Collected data
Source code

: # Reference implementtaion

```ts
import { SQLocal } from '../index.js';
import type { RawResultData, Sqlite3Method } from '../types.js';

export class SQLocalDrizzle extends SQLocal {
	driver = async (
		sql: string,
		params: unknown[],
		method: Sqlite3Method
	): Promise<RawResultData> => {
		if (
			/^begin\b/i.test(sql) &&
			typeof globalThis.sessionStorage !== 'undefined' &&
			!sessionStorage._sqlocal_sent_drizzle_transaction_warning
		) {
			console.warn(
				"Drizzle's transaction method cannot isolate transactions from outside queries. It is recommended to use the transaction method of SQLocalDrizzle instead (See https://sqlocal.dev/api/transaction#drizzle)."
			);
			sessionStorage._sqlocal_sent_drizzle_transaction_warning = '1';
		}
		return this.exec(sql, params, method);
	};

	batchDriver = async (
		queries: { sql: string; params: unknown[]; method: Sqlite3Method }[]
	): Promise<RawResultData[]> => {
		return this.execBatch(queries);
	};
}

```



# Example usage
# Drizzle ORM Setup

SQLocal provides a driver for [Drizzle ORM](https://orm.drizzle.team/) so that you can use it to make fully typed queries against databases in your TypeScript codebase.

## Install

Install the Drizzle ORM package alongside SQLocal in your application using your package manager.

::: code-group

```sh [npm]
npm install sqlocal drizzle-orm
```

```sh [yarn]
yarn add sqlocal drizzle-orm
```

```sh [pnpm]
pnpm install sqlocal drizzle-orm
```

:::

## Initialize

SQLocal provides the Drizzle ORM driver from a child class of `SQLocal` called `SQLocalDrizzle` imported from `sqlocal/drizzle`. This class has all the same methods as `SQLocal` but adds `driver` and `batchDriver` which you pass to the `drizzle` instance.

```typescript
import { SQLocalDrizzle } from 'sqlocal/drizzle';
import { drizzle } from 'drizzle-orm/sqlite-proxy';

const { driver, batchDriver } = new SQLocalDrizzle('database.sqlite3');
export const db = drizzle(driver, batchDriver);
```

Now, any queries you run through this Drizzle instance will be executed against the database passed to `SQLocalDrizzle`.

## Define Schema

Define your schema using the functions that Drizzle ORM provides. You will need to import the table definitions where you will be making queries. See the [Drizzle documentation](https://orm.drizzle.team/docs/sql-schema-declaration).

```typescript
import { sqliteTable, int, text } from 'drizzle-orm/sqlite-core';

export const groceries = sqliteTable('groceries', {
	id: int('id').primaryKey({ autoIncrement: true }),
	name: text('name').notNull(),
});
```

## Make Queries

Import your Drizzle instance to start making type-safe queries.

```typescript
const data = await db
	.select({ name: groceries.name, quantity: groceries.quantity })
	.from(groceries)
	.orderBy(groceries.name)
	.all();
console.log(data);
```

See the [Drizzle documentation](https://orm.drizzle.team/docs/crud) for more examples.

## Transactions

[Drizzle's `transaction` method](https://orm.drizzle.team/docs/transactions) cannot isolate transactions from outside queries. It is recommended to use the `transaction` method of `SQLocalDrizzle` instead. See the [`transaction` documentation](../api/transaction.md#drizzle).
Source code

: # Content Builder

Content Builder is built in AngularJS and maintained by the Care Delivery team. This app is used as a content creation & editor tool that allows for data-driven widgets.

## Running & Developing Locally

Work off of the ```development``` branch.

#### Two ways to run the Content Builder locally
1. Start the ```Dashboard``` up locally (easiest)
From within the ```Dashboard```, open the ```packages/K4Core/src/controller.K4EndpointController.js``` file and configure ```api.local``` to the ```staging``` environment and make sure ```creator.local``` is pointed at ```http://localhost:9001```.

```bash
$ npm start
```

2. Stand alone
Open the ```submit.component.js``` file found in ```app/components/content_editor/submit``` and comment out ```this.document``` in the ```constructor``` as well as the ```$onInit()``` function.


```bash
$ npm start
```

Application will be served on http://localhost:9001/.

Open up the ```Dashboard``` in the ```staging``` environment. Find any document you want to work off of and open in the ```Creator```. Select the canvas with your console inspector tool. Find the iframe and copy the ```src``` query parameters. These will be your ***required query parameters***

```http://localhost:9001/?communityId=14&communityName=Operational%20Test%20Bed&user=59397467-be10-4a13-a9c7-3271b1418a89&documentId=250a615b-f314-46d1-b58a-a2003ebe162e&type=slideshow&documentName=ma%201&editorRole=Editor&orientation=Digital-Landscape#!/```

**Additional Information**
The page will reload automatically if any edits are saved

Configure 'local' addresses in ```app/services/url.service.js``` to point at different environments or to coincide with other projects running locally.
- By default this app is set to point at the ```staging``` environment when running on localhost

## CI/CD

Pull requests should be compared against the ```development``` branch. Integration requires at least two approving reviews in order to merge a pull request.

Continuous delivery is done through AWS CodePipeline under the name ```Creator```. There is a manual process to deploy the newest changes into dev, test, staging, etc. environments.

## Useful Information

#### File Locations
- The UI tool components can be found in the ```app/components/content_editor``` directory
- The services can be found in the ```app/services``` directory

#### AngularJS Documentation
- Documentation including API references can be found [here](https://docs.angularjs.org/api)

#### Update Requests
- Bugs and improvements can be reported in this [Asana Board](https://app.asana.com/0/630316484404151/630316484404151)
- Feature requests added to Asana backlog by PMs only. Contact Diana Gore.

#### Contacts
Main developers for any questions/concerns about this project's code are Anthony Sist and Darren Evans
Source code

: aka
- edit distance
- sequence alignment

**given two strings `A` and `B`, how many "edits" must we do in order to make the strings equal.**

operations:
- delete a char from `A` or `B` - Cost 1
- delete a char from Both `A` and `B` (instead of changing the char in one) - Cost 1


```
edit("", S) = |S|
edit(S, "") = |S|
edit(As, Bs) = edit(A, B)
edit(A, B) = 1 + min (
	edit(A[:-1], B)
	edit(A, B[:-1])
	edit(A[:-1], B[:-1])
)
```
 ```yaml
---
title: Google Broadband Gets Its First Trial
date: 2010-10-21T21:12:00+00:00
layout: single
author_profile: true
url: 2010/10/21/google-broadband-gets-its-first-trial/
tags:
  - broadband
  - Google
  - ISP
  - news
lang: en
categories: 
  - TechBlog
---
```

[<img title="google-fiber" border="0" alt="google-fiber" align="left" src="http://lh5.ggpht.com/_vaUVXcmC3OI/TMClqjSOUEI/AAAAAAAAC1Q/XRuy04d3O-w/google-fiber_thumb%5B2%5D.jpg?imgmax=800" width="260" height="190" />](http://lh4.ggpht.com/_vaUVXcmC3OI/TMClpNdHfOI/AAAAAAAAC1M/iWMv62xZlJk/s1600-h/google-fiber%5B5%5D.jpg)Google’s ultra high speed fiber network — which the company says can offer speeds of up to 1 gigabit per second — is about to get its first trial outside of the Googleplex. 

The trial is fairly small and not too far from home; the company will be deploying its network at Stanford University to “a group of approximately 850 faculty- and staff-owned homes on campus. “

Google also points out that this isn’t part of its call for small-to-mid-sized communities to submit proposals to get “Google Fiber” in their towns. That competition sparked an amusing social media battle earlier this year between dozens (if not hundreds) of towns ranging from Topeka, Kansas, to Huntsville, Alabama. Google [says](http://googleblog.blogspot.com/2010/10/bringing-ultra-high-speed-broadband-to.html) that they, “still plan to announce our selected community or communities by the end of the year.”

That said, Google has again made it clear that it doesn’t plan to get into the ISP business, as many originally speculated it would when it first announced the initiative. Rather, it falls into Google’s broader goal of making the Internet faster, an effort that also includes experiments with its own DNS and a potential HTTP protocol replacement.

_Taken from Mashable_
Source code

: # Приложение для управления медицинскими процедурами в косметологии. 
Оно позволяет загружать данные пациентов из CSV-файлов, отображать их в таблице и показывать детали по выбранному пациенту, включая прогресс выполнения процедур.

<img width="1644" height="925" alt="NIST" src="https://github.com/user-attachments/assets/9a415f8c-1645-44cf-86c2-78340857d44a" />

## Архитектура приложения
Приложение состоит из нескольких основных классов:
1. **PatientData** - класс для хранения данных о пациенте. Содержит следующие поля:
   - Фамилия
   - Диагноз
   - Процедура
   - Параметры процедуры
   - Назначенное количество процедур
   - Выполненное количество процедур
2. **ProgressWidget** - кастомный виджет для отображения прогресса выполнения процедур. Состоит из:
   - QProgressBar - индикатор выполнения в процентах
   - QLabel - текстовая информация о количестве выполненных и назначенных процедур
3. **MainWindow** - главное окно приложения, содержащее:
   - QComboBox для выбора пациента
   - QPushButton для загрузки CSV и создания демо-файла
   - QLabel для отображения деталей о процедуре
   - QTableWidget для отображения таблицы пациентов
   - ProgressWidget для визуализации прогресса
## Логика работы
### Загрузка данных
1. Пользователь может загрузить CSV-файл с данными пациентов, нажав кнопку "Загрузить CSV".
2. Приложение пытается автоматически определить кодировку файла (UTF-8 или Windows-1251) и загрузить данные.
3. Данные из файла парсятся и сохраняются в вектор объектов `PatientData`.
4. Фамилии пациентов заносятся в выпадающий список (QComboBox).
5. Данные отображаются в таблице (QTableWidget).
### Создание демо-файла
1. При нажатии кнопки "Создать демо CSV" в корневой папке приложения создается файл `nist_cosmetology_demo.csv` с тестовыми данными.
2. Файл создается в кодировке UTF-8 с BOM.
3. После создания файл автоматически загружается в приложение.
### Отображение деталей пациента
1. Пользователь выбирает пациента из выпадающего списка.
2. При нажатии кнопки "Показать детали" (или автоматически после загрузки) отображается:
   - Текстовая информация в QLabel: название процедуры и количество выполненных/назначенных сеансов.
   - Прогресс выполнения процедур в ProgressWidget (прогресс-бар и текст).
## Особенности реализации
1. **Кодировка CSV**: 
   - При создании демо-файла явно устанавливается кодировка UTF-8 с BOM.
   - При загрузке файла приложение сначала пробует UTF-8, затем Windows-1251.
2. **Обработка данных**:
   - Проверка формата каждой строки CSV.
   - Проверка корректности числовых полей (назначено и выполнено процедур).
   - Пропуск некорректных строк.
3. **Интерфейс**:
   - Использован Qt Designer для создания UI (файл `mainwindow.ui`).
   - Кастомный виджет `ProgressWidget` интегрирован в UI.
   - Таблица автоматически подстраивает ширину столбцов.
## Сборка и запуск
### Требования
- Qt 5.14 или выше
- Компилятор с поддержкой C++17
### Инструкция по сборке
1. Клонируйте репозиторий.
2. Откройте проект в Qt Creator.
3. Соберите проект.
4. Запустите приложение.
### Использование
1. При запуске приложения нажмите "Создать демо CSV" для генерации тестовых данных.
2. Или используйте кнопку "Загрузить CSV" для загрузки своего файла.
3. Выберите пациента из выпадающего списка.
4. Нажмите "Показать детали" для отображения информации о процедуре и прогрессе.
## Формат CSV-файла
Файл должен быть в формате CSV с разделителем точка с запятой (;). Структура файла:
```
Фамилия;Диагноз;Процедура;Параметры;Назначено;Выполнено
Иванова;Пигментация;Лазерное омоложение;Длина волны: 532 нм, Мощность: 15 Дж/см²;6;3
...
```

* **TASK**
Please restate the records word for word. Go from the first line to the line with "## Initialize" and include both.

* **TASK RESULT**
Source code

: # Reference implementtaion

```ts
import { SQLocal } from '../index.js';
import type { RawResultData, Sqlite3Method } from '../types.js';

export class SQLocalDrizzle extends SQLocal {
	driver = async (
		sql: string,
		params: unknown[],
		method: Sqlite3Method
	): Promise<RawResultData> => {
		if (
			/^begin\b/i.test(sql) &&
			typeof globalThis.sessionStorage !== 'undefined' &&
			!sessionStorage._sqlocal_sent_drizzle_transaction_warning
		) {
			console.warn(
				"Drizzle's transaction method cannot isolate transactions from outside queries. It is recommended to use the transaction method of SQLocalDrizzle instead (See https://sqlocal.dev/api/transaction#drizzle)."
			);
			sessionStorage._sqlocal_sent_drizzle_transaction_warning = '1';
		}
		return this.exec(sql, params, method);
	};

	batchDriver = async (
		queries: { sql: string; params: unknown[]; method: Sqlite3Method }[]
	): Promise<RawResultData[]> => {
		return this.execBatch(queries);
	};
}

```



# Example usage
# Drizzle ORM Setup

SQLocal provides a driver for [Drizzle ORM](https://orm.drizzle.team/) so that you can use it to make fully typed queries against databases in your TypeScript codebase.

## Install

Install the Drizzle ORM package alongside SQLocal in your application using your package manager.

::: code-group

```sh [npm]
npm install sqlocal drizzle-orm
```

```sh [yarn]
yarn add sqlocal drizzle-orm
```

```sh [pnpm]
pnpm install sqlocal drizzle-orm
```

:::

## Initialize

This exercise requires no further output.